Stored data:
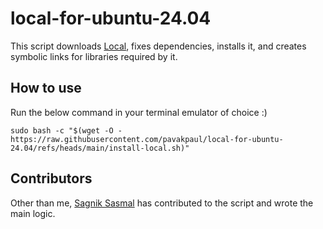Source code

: # local-for-ubuntu-24.04

This script downloads [Local](https://localwp.com/), fixes dependencies, installs it, and creates symbolic links for libraries required by it.

## How to use

Run the below command in your terminal emulator of choice :)

```
sudo bash -c "$(wget -O - https://raw.githubusercontent.com/pavakpaul/local-for-ubuntu-24.04/refs/heads/main/install-local.sh)"
```

## Contributors

Other than me, [Sagnik Sasmal](https://github.com/SagnikSRHUSE) has contributed to the script and wrote the main logic.

<!-- https://askubuntu.com/a/1514001

https://askubuntu.com/a/1515027

/usr/lib/x86_64-linux-gnu
sudo ln -s libtinfo.so.6 libtinfo.so.5
 -->

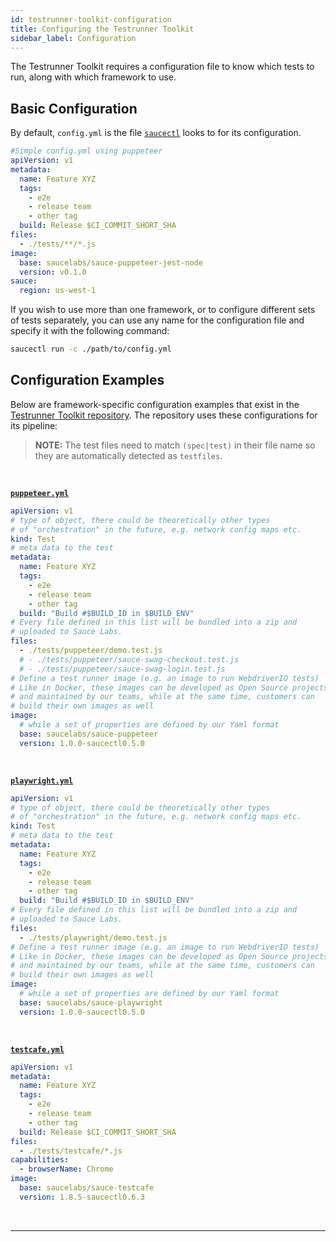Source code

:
 ```yaml
---
id: testrunner-toolkit-configuration
title: Configuring the Testrunner Toolkit
sidebar_label: Configuration
---
```


The Testrunner Toolkit requires a configuration file to know which tests to run, along with which framework to use.

## Basic Configuration

By default, `config.yml` is the file [`saucectl`](saucectl) looks to for its configuration.

```yaml
#Simple config.yml using puppeteer
apiVersion: v1
metadata:
  name: Feature XYZ
  tags:
    - e2e
    - release team
    - other tag
  build: Release $CI_COMMIT_SHORT_SHA
files:
  - ./tests/**/*.js
image:
  base: saucelabs/sauce-puppeteer-jest-node
  version: v0.1.0
sauce:
  region: us-west-1
```

If you wish to use more than one framework, or to configure different sets of tests separately, you can use any name for the configuration file and specify it with the following command:

```bash
saucectl run -c ./path/to/config.yml
```

## Configuration Examples
Below are framework-specific configuration examples that exist in the [Testrunner Toolkit repository](https://github.com/saucelabs/testrunner-toolkit/tree/master/.sauce). The repository uses these configurations for its pipeline:

>
> **NOTE:** The test files need to match `(spec|test)` in their file name so they are automatically detected as `testfiles`.
>
<!--DOCUSAURUS_CODE_TABS-->
<!--Puppeteer-->
<br />

[__`puppeteer.yml`__](https://github.com/saucelabs/testrunner-toolkit/blob/master/.sauce/puppeteer.yml)
```yaml
apiVersion: v1
# type of object, there could be theoretically other types
# of "orchestration" in the future, e.g. network config maps etc.
kind: Test
# meta data to the test
metadata:
  name: Feature XYZ
  tags:
    - e2e
    - release team
    - other tag
  build: "Build #$BUILD_ID in $BUILD_ENV"
# Every file defined in this list will be bundled into a zip and
# uploaded to Sauce Labs.
files:
  - ./tests/puppeteer/demo.test.js
  # - ./tests/puppeteer/sauce-swag-checkout.test.js
  # - ./tests/puppeteer/sauce-swag-login.test.js
# Define a test runner image (e.g. an image to run WebdriverIO tests)
# Like in Docker, these images can be developed as Open Source projects
# and maintained by our teams, while at the same time, customers can
# build their own images as well
image:
  # while a set of properties are defined by our Yaml format
  base: saucelabs/sauce-puppeteer
  version: 1.0.0-saucectl0.5.0
```

<!--Playwright-->
<br />

[__`playwright.yml`__](https://github.com/saucelabs/testrunner-toolkit/blob/master/.sauce/playwright.yml)
```yaml
apiVersion: v1
# type of object, there could be theoretically other types
# of "orchestration" in the future, e.g. network config maps etc.
kind: Test
# meta data to the test
metadata:
  name: Feature XYZ
  tags:
    - e2e
    - release team
    - other tag
  build: "Build #$BUILD_ID in $BUILD_ENV"
# Every file defined in this list will be bundled into a zip and
# uploaded to Sauce Labs.
files:
  - ./tests/playwright/demo.test.js
# Define a test runner image (e.g. an image to run WebdriverIO tests)
# Like in Docker, these images can be developed as Open Source projects
# and maintained by our teams, while at the same time, customers can
# build their own images as well
image:
  # while a set of properties are defined by our Yaml format
  base: saucelabs/sauce-playwright
  version: 1.0.0-saucectl0.5.0
```

<!--TestCafe-->
<br />

[__`testcafe.yml`__](https://github.com/saucelabs/testrunner-toolkit/blob/master/.sauce/testcafe.yml)
```yaml
apiVersion: v1
metadata:
  name: Feature XYZ
  tags:
    - e2e
    - release team
    - other tag
  build: Release $CI_COMMIT_SHORT_SHA
files:
  - ./tests/testcafe/*.js
capabilities:
  - browserName: Chrome
image:
  base: saucelabs/sauce-testcafe
  version: 1.8.5-saucectl0.6.3
```

<!--END_DOCUSAURUS_CODE_TABS-->

<br />

___
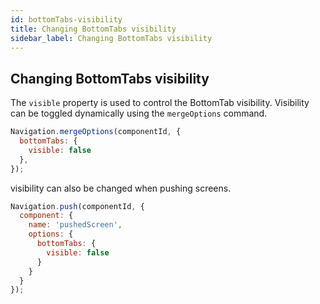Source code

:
 ```yaml
---
id: bottomTabs-visibility
title: Changing BottomTabs visibility
sidebar_label: Changing BottomTabs visibility
---
```


## Changing BottomTabs visibility
The `visible` property is used to control the BottomTab visibility. Visibility can be toggled dynamically using the `mergeOptions` command.
```js
Navigation.mergeOptions(componentId, {
  bottomTabs: {
    visible: false
  },
});
```

visibility can also be changed when pushing screens.
```js
Navigation.push(componentId, {
  component: {
    name: 'pushedScreen',
    options: {
      bottomTabs: {
        visible: false
      }
    }
  }
});
```
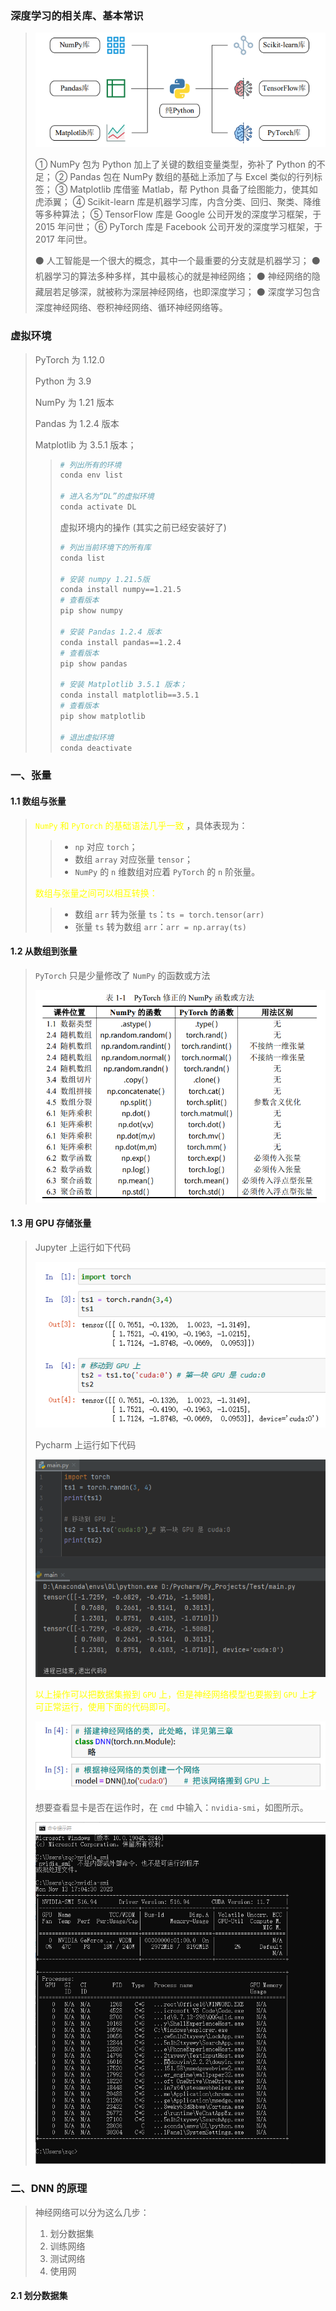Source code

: 
### 深度学习的相关库、基本常识

> 
> <div align=center>
> <img src="./images/DL.png"  style="zoom:100%"/>
> </div> 
> 
> ① NumPy 包为 Python 加上了关键的数组变量类型，弥补了 Python 的不足；
> ② Pandas 包在 NumPy 数组的基础上添加了与 Excel 类似的行列标签；
> ③ Matplotlib 库借鉴 Matlab，帮 Python 具备了绘图能力，使其如虎添翼；
> ④ Scikit-learn 库是机器学习库，内含分类、回归、聚类、降维等多种算法；
> ⑤ TensorFlow 库是 Google 公司开发的深度学习框架，于 2015 年问世；
> ⑥ PyTorch 库是 Facebook 公司开发的深度学习框架，于 2017 年问世。
> 
> 
> ⚫ 人工智能是一个很大的概念，其中一个最重要的分支就是机器学习；
> ⚫ 机器学习的算法多种多样，其中最核心的就是神经网络；
> ⚫ 神经网络的隐藏层若足够深，就被称为深层神经网络，也即深度学习；
> ⚫ 深度学习包含深度神经网络、卷积神经网络、循环神经网络等。
> 
> 

### 虚拟环境

> 
> PyTorch 为 1.12.0 
>
> Python 为 3.9
>
> NumPy 为 1.21 版本
> 
> Pandas 为 1.2.4 版本
> 
> Matplotlib 为 3.5.1 版本；
>
> 
> > ```sh
> > # 列出所有的环境
> > conda env list
> > 
> > # 进入名为“DL”的虚拟环境
> > conda activate DL
> > ```
> > 
> > 
> > 虚拟环境内的操作 (其实之前已经安装好了)
> > 
> > ```sh
> > # 列出当前环境下的所有库
> > conda list
> > 
> > # 安装 numpy 1.21.5版 
> > conda install numpy==1.21.5
> > # 查看版本
> > pip show numpy 
> > 
> > # 安装 Pandas 1.2.4 版本
> > conda install pandas==1.2.4
> > # 查看版本
> > pip show pandas
> > 
> > # 安装 Matplotlib 3.5.1 版本；
> > conda install matplotlib==3.5.1
> > # 查看版本
> > pip show matplotlib 
> > 
> > # 退出虚拟环境
> > conda deactivate
> > ```
> > 
> 
> 
> 




### 一、张量

#### 1.1 数组与张量

> 
> <font color="yellow"> `NumPy` 和 `PyTorch` 的基础语法几乎一致</font> ，具体表现为：
> 
> > * `np` 对应 `torch`；
> > * 数组 `array` 对应张量 `tensor`；
> > * `NumPy` 的 `n` 维数组对应着 `PyTorch` 的 `n` 阶张量。
> 
> <font color="yellow">数组与张量之间可以相互转换：</font>
> 
> > * 数组 `arr` 转为张量 `ts`：`ts = torch.tensor(arr)`
> > * 张量 `ts` 转为数组 `arr`：`arr = np.array(ts)`
> 
> 


#### 1.2 从数组到张量

> 
> `PyTorch` 只是少量修改了 `NumPy` 的函数或方法
> 
> <div align=center>
> <img src="./images/Tensor_1.png"  style="zoom:100%"/>
> </div> 
> 
> 



#### 1.3 用 GPU 存储张量

> Jupyter 上运行如下代码
> 
> <div align=center>
> <img src="./images/Tensor_2.png"  style="zoom:100%"/>
> </div> 
>  
> Pycharm 上运行如下代码
> 
> <div align=center>
> <img src="./images/Tensor_3.png"  style="zoom:100%"/>
> </div> 
>  
> <font color="yellow">以上操作可以把数据集搬到 `GPU` 上，但是神经网络模型也要搬到 `GPU` 上才可正常运行，使用下面的代码即可。</font>
> 
> <div align=center>
> <img src="./images/Tensor_4.png"  style="zoom:100%"/>
> </div> 
>  
> 想要查看显卡是否在运作时，在 `cmd` 中输入：`nvidia-smi`，如图所示。
> 
> <div align=center>
> <img src="./images/Tensor_5.png"  style="zoom:100%"/>
> </div> 
> 
> 
> 
> 
> 




### 二、DNN 的原理

>
> 神经网络可以分为这么几步：
> 
> 1. 划分数据集
> 2. 训练网络
> 3. 测试网络
> 4. 使用网
> 

#### 2.1 划分数据集

> 
> 
> 
> 
> 
> 
> 
>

Your task: Using the records above, find and show each line with the string "command".

Written answer:
Run the below command in your terminal emulator of choice :)
If you wish to use more than one framework, or to configure different sets of tests separately, you can use any name for the configuration file and specify it with the following command:
The `visible` property is used to control the BottomTab visibility. Visibility can be toggled dynamically using the `mergeOptions` command.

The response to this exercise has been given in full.